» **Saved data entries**
== Segment start ==
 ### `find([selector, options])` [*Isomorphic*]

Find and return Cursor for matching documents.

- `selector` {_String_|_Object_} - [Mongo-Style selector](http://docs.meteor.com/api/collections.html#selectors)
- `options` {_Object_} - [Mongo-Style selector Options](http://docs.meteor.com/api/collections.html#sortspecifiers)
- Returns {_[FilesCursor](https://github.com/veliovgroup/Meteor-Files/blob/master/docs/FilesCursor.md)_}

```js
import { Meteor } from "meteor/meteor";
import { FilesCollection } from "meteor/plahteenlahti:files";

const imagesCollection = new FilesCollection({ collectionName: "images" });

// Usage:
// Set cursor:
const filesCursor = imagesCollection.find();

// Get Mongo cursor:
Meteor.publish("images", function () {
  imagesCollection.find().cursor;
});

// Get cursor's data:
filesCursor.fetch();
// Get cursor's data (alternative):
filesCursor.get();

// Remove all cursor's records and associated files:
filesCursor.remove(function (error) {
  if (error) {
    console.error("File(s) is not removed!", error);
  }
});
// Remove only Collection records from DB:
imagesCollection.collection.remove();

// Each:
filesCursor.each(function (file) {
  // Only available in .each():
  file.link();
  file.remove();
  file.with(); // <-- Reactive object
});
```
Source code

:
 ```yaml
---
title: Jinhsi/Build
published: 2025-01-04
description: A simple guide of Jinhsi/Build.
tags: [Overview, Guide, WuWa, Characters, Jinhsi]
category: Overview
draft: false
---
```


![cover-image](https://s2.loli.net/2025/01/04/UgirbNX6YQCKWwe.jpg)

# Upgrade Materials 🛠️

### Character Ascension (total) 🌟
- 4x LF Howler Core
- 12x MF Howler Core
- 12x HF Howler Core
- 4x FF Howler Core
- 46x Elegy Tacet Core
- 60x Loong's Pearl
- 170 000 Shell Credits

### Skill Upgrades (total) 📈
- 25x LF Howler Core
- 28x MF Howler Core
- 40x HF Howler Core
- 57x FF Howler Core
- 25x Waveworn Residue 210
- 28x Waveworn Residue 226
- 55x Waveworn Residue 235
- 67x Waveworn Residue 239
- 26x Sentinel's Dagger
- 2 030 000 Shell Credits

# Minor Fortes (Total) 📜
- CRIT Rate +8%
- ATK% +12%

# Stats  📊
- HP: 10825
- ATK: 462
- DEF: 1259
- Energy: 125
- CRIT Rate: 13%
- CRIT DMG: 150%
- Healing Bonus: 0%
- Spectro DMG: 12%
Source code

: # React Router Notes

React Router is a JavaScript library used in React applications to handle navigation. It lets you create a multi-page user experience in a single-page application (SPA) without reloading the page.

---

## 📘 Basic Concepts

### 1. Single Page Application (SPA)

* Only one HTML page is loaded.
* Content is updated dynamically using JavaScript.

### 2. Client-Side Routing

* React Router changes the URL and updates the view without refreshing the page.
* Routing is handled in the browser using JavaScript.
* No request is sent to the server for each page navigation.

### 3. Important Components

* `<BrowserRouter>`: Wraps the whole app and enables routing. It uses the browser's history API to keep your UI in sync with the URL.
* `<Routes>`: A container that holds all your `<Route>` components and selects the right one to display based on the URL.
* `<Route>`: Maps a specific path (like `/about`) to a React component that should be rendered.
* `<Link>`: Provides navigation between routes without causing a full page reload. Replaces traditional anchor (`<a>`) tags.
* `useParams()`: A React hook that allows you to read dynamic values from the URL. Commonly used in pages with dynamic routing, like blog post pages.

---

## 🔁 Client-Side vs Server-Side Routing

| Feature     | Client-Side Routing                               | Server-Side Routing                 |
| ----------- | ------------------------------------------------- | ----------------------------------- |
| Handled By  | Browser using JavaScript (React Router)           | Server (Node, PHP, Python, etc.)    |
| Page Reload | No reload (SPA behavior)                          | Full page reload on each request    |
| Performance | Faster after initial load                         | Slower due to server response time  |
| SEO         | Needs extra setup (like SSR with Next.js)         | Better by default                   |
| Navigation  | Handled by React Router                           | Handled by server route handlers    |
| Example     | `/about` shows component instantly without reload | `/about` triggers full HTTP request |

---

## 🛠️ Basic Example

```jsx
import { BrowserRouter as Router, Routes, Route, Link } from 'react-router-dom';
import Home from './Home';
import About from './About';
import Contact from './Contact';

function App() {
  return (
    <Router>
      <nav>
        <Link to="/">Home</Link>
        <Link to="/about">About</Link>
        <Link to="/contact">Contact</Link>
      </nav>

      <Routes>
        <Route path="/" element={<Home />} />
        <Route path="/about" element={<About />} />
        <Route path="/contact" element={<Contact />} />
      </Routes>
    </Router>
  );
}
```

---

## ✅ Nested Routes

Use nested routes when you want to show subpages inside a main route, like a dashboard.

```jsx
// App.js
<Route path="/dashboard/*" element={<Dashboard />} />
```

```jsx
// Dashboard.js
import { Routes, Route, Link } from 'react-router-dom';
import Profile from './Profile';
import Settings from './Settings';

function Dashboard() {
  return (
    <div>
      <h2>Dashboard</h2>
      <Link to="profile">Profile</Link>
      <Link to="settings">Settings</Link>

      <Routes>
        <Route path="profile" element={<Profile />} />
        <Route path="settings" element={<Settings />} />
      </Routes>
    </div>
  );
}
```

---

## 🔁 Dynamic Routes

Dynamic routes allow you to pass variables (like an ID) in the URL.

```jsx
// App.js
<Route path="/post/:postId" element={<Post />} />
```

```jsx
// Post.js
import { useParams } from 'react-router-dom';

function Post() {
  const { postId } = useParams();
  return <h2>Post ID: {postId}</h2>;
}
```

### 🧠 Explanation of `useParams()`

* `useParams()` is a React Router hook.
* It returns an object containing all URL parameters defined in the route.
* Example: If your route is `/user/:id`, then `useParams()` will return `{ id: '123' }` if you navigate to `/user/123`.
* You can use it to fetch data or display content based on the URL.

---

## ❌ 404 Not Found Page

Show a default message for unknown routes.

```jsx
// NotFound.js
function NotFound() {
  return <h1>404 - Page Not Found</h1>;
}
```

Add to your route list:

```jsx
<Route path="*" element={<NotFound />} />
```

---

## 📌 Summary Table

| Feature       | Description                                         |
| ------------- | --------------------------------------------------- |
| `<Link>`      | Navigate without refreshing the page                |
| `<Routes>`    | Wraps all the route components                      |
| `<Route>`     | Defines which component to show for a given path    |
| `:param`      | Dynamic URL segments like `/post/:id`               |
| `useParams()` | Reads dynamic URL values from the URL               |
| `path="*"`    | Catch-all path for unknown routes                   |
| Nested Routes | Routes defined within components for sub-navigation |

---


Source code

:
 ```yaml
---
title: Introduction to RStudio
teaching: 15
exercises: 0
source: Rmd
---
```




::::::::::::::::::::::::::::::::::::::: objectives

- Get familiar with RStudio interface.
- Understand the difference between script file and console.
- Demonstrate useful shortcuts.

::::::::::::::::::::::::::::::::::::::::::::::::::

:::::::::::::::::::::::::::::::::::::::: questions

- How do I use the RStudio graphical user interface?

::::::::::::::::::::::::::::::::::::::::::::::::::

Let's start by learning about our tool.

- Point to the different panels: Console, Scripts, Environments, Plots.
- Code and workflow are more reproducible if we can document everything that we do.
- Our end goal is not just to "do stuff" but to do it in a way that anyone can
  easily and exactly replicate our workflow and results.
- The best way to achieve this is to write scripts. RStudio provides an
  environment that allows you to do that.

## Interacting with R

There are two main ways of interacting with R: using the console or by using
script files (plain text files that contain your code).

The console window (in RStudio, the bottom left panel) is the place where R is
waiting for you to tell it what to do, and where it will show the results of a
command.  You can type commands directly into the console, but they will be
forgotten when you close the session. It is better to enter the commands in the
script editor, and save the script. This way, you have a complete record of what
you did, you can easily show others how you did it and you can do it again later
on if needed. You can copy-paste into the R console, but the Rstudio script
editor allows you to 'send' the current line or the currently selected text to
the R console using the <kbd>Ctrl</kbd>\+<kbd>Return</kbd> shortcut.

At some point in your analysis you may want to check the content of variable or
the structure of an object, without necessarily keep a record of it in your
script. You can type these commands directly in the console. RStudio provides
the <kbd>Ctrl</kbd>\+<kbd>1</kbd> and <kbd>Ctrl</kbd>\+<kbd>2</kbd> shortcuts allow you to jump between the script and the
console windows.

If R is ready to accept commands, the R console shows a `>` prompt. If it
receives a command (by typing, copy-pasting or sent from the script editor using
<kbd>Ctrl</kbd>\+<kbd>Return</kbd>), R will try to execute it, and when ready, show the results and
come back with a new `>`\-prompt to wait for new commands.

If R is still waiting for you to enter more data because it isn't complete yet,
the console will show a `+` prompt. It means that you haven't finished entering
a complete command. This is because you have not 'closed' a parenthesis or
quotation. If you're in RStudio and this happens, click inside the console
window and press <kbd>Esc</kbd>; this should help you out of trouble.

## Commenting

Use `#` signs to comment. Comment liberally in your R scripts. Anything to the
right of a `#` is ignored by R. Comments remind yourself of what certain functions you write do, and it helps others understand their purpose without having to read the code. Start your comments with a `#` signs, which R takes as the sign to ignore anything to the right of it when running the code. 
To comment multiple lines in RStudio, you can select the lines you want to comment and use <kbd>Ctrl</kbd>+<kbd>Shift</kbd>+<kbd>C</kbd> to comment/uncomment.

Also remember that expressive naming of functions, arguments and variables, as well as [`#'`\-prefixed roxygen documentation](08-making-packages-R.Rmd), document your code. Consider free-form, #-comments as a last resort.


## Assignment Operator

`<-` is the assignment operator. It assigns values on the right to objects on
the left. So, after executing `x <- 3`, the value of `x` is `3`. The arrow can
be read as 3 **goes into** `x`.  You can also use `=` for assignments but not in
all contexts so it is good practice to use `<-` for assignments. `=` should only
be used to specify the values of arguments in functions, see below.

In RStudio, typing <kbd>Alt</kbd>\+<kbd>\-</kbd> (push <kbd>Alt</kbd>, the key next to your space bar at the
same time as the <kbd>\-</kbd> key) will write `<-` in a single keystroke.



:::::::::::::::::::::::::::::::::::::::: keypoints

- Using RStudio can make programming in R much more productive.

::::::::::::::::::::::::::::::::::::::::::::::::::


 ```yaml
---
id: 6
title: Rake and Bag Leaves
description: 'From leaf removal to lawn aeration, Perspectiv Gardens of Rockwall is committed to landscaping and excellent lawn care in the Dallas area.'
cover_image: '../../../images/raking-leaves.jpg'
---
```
== Segment end ==
» **DIRECTIONS**
What is the number of lines in the records that hold "allows"? Give the number by itself.

» **OUTPUT**
3